I've been building FaceVault for months now, and tonight, after hours of running our final security audit and tightening every bolt I could find, I keep coming back to the same thought: the most secure data is data you don't have.

An uncomfortable stat: In 2024 alone, over 1.1 billion records were exposed in data breaches worldwide. Every one of those records was data that some company decided it needed to keep. How much of it did they actually need?

Verify, Then Forget

Here's the core idea behind FaceVault, and honestly it's embarrassingly simple: confirm the person is who they say they are, then get rid of the evidence.

Think about it like a bouncer at a club. They check your ID, they look at your face, they nod and let you in. They don't photocopy your driving licence and file it in a cabinet out back. They don't need to. The verification happened. The answer was yes or no. That's all that matters.

FaceVault works the same way. A user uploads their ID, takes a selfie with built-in liveness detection. Our AI pipeline compares the faces, extracts the document data, returns a result. Then — and this is the part that makes us different — we start counting down to deletion.

01

Upload & Verify

User submits ID + selfie. AI pipeline runs face matching, MRZ extraction, liveness check. Result: pass or fail.

02

Webhook Fires

Your backend gets the result: match score, extracted data, pass/fail. You have everything you need.

03

Clock Starts Ticking

Photos get a retention deadline. Free tier: 7 days. Pro tier: 30 days. After that, they're gone.

04

Auto-Purge

A daily job deletes expired photos from disk, clears file paths from the database, marks the session as purged. Irreversible.

The verification result — the pass/fail, the match score, the extracted name and date of birth — that stays in the database as an audit record. But the photos? The actual biometric data? Gone. Truly gone. Not moved to cold storage. Not "soft deleted." os.remove(), shutil.rmtree(), overwritten in the database with None.
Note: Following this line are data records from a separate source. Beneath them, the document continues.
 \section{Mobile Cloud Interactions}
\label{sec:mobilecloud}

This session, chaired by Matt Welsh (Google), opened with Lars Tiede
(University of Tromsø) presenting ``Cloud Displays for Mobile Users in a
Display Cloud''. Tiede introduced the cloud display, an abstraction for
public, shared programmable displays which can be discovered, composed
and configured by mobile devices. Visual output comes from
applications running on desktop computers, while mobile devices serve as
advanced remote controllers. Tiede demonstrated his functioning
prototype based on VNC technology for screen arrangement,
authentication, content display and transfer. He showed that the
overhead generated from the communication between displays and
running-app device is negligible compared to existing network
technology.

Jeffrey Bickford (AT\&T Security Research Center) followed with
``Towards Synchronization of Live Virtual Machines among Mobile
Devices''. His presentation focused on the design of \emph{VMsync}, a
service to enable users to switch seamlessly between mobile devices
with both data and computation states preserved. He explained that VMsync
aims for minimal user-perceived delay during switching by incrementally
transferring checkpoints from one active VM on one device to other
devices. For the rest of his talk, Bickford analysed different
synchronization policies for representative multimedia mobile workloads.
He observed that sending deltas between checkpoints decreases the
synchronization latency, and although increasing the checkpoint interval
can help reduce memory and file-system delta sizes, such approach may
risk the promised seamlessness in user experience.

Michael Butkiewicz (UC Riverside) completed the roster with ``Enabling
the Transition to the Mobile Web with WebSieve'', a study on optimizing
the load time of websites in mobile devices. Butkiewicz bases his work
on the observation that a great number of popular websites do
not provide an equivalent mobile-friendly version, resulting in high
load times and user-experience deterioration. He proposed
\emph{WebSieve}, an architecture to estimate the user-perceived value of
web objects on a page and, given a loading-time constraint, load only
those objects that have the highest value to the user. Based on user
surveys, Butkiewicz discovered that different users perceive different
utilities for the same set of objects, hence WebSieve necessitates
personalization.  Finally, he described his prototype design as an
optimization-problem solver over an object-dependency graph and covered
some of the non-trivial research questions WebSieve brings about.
Auto-Purge: Your Photos Have an Expiry Date

I'm going to show you the actual code, because I think it matters. When people tell you they "delete your data," you should be able to verify that claim. Here's what runs every night at 3am UTC on our server:

retention.py — the nightly purge
async def purge_expired_sessions(db: AsyncSession) -> int:
    now = datetime.now(timezone.utc)

    # Find every session past its retention deadline
    result = await db.execute(
        select(VerificationSession).where(
            and_(
                VerificationSession.retained_until <= now,
                VerificationSession.status != "purged",
            )
        )
    )

    for session in sessions:
        # Delete every photo file from disk
        for path_attr in ("id_photo_path", "selfie_photo_path",
                          "liveness_photo_path"):
            photo_path = getattr(session, path_attr)
            if photo_path and os.path.exists(full_path):
                os.remove(full_path)
            setattr(session, path_attr, None)  # Clear DB reference

        # Nuke the entire session directory
        shutil.rmtree(session_dir, ignore_errors=True)
        session.status = "purged"

    await db.commit()
    return count

There's no "are you sure?" prompt. No grace period. No recycle bin. When the retention deadline passes, the photos are deleted from disk and the database paths are set to None. The session directory itself is removed. It's not a flag flip — it's actual file deletion.

Retention windows

7 days

Free tier

30 days

Pro tier

And here's the thing that took me a while to get right: we send email warnings before deletion. Two days before, and again one day before. Because maybe you need that session data for a dispute, or a compliance review, or a support ticket. We give you time. But when the clock runs out, it runs out.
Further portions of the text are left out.